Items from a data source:
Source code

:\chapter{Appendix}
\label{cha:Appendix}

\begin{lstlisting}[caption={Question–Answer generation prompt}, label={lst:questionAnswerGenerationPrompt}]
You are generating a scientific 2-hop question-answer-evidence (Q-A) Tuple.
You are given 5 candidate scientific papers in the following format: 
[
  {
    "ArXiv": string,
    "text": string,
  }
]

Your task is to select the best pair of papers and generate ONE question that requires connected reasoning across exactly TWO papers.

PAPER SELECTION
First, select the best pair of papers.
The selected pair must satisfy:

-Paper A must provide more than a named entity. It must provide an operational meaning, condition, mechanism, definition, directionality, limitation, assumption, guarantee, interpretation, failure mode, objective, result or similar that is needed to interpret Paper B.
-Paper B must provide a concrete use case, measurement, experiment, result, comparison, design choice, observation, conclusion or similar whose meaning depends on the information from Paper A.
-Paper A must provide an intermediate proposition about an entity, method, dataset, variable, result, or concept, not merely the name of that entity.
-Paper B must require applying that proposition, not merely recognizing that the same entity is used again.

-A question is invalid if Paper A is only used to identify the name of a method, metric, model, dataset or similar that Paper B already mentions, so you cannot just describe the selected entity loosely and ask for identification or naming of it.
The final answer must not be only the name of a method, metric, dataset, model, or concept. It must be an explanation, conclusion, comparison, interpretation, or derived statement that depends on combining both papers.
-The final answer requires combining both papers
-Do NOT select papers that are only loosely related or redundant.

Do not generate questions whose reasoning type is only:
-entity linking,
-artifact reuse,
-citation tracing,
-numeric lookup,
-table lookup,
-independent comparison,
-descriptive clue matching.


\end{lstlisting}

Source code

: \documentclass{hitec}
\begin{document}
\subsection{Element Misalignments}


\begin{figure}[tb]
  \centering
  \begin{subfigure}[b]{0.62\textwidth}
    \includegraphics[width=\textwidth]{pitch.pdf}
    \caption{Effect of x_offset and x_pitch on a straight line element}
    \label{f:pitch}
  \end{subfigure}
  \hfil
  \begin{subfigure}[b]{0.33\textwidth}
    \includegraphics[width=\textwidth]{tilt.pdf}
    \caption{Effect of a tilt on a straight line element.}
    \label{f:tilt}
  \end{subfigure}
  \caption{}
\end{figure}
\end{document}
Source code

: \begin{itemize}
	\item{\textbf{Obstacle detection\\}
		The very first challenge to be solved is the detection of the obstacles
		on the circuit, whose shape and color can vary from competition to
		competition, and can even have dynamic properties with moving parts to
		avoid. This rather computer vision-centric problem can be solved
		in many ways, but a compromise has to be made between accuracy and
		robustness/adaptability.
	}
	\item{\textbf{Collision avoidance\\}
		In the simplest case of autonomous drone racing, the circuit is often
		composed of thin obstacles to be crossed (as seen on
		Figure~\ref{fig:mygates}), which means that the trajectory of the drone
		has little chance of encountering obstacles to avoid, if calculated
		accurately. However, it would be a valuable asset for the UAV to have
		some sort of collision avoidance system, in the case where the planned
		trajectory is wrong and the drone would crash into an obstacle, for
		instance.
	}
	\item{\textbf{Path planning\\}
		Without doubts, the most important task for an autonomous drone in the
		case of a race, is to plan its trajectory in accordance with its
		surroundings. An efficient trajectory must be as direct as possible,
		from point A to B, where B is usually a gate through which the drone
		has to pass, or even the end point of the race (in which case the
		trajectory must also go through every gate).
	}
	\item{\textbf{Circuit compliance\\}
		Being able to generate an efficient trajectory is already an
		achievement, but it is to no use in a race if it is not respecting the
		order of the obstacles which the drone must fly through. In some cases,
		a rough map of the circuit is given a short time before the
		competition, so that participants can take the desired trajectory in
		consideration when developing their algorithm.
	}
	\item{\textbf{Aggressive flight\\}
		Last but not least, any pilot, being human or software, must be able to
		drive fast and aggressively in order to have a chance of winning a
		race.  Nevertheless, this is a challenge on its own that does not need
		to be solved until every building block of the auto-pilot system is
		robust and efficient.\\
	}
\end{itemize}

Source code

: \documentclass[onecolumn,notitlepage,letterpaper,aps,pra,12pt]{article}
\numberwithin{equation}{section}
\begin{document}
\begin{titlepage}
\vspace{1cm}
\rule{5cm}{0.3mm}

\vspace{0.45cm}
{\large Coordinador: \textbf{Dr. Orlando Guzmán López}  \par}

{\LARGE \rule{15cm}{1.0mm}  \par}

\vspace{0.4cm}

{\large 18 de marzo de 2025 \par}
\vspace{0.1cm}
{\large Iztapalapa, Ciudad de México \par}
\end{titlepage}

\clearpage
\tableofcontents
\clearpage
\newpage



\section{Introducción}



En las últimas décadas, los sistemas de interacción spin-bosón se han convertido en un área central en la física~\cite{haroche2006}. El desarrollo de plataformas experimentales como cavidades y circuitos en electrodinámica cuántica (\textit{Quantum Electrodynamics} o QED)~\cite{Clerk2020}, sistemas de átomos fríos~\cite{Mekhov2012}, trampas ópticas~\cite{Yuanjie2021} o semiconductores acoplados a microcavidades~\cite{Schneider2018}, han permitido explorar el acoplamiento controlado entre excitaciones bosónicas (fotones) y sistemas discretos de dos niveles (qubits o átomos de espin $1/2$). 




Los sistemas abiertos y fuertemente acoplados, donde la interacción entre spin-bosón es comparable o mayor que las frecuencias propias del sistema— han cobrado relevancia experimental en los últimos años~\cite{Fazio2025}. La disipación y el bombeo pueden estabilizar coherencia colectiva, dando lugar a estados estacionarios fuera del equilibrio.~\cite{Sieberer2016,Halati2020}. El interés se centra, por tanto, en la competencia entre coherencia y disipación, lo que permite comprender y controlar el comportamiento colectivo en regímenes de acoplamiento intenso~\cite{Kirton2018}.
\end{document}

**Task**
Set down all of the records shown above once more, exactly.

**Task answer**
Source code

:\chapter{Appendix}
\label{cha:Appendix}

\begin{lstlisting}[caption={Question–Answer generation prompt}, label={lst:questionAnswerGenerationPrompt}]
You are generating a scientific 2-hop question-answer-evidence (Q-A) Tuple.
You are given 5 candidate scientific papers in the following format: 
[
  {
    "ArXiv": string,
    "text": string,
  }
]

Your task is to select the best pair of papers and generate ONE question that requires connected reasoning across exactly TWO papers.

PAPER SELECTION
First, select the best pair of papers.
The selected pair must satisfy:

-Paper A must provide more than a named entity. It must provide an operational meaning, condition, mechanism, definition, directionality, limitation, assumption, guarantee, interpretation, failure mode, objective, result or similar that is needed to interpret Paper B.
-Paper B must provide a concrete use case, measurement, experiment, result, comparison, design choice, observation, conclusion or similar whose meaning depends on the information from Paper A.
-Paper A must provide an intermediate proposition about an entity, method, dataset, variable, result, or concept, not merely the name of that entity.
-Paper B must require applying that proposition, not merely recognizing that the same entity is used again.

-A question is invalid if Paper A is only used to identify the name of a method, metric, model, dataset or similar that Paper B already mentions, so you cannot just describe the selected entity loosely and ask for identification or naming of it.
The final answer must not be only the name of a method, metric, dataset, model, or concept. It must be an explanation, conclusion, comparison, interpretation, or derived statement that depends on combining both papers.
-The final answer requires combining both papers
-Do NOT select papers that are only loosely related or redundant.

Do not generate questions whose reasoning type is only:
-entity linking,
-artifact reuse,
-citation tracing,
-numeric lookup,
-table lookup,
-independent comparison,
-descriptive clue matching.


\end{lstlisting}

Source code

: \documentclass{hitec}
\begin{document}
\subsection{Element Misalignments}


\begin{figure}[tb]
  \centering
  \begin{subfigure}[b]{0.62\textwidth}
    \includegraphics[width=\textwidth]{pitch.pdf}
    \caption{Effect of x_offset and x_pitch on a straight line element}
    \label{f:pitch}
  \end{subfigure}
  \hfil
  \begin{subfigure}[b]{0.33\textwidth}
    \includegraphics[width=\textwidth]{tilt.pdf}
    \caption{Effect of a tilt on a straight line element.}
    \label{f:tilt}
  \end{subfigure}
  \caption{}
\end{figure}
\end{document}
Source code

: \begin{itemize}
	\item{\textbf{Obstacle detection\\}
		The very first challenge to be solved is the detection of the obstacles
		on the circuit, whose shape and color can vary from competition to
		competition, and can even have dynamic properties with moving parts to
		avoid. This rather computer vision-centric problem can be solved
		in many ways, but a compromise has to be made between accuracy and
		robustness/adaptability.
	}
	\item{\textbf{Collision avoidance\\}
		In the simplest case of autonomous drone racing, the circuit is often
		composed of thin obstacles to be crossed (as seen on
		Figure~\ref{fig:mygates}), which means that the trajectory of the drone
		has little chance of encountering obstacles to avoid, if calculated
		accurately. However, it would be a valuable asset for the UAV to have
		some sort of collision avoidance system, in the case where the planned
		trajectory is wrong and the drone would crash into an obstacle, for
		instance.
	}
	\item{\textbf{Path planning\\}
		Without doubts, the most important task for an autonomous drone in the
		case of a race, is to plan its trajectory in accordance with its
		surroundings. An efficient trajectory must be as direct as possible,
		from point A to B, where B is usually a gate through which the drone
		has to pass, or even the end point of the race (in which case the
		trajectory must also go through every gate).
	}
	\item{\textbf{Circuit compliance\\}
		Being able to generate an efficient trajectory is already an
		achievement, but it is to no use in a race if it is not respecting the
		order of the obstacles which the drone must fly through. In some cases,
		a rough map of the circuit is given a short time before the
		competition, so that participants can take the desired trajectory in
		consideration when developing their algorithm.
	}
	\item{\textbf{Aggressive flight\\}
		Last but not least, any pilot, being human or software, must be able to
		drive fast and aggressively in order to have a chance of winning a
		race.  Nevertheless, this is a challenge on its own that does not need
		to be solved until every building block of the auto-pilot system is
		robust and efficient.\\
	}
\end{itemize}

Source code

: \documentclass[onecolumn,notitlepage,letterpaper,aps,pra,12pt]{article}
\numberwithin{equation}{section}
\begin{document}
\begin{titlepage}
\vspace{1cm}
\rule{5cm}{0.3mm}

\vspace{0.45cm}
{\large Coordinador: \textbf{Dr. Orlando Guzmán López}  \par}

{\LARGE \rule{15cm}{1.0mm}  \par}

\vspace{0.4cm}

{\large 18 de marzo de 2025 \par}
\vspace{0.1cm}
{\large Iztapalapa, Ciudad de México \par}
\end{titlepage}

\clearpage
\tableofcontents
\clearpage
\newpage



\section{Introducción}



En las últimas décadas, los sistemas de interacción spin-bosón se han convertido en un área central en la física~\cite{haroche2006}. El desarrollo de plataformas experimentales como cavidades y circuitos en electrodinámica cuántica (\textit{Quantum Electrodynamics} o QED)~\cite{Clerk2020}, sistemas de átomos fríos~\cite{Mekhov2012}, trampas ópticas~\cite{Yuanjie2021} o semiconductores acoplados a microcavidades~\cite{Schneider2018}, han permitido explorar el acoplamiento controlado entre excitaciones bosónicas (fotones) y sistemas discretos de dos niveles (qubits o átomos de espin $1/2$). 




Los sistemas abiertos y fuertemente acoplados, donde la interacción entre spin-bosón es comparable o mayor que las frecuencias propias del sistema— han cobrado relevancia experimental en los últimos años~\cite{Fazio2025}. La disipación y el bombeo pueden estabilizar coherencia colectiva, dando lugar a estados estacionarios fuera del equilibrio.~\cite{Sieberer2016,Halati2020}. El interés se centra, por tanto, en la competencia entre coherencia y disipación, lo que permite comprender y controlar el comportamiento colectivo en regímenes de acoplamiento intenso~\cite{Kirton2018}.
\end{document}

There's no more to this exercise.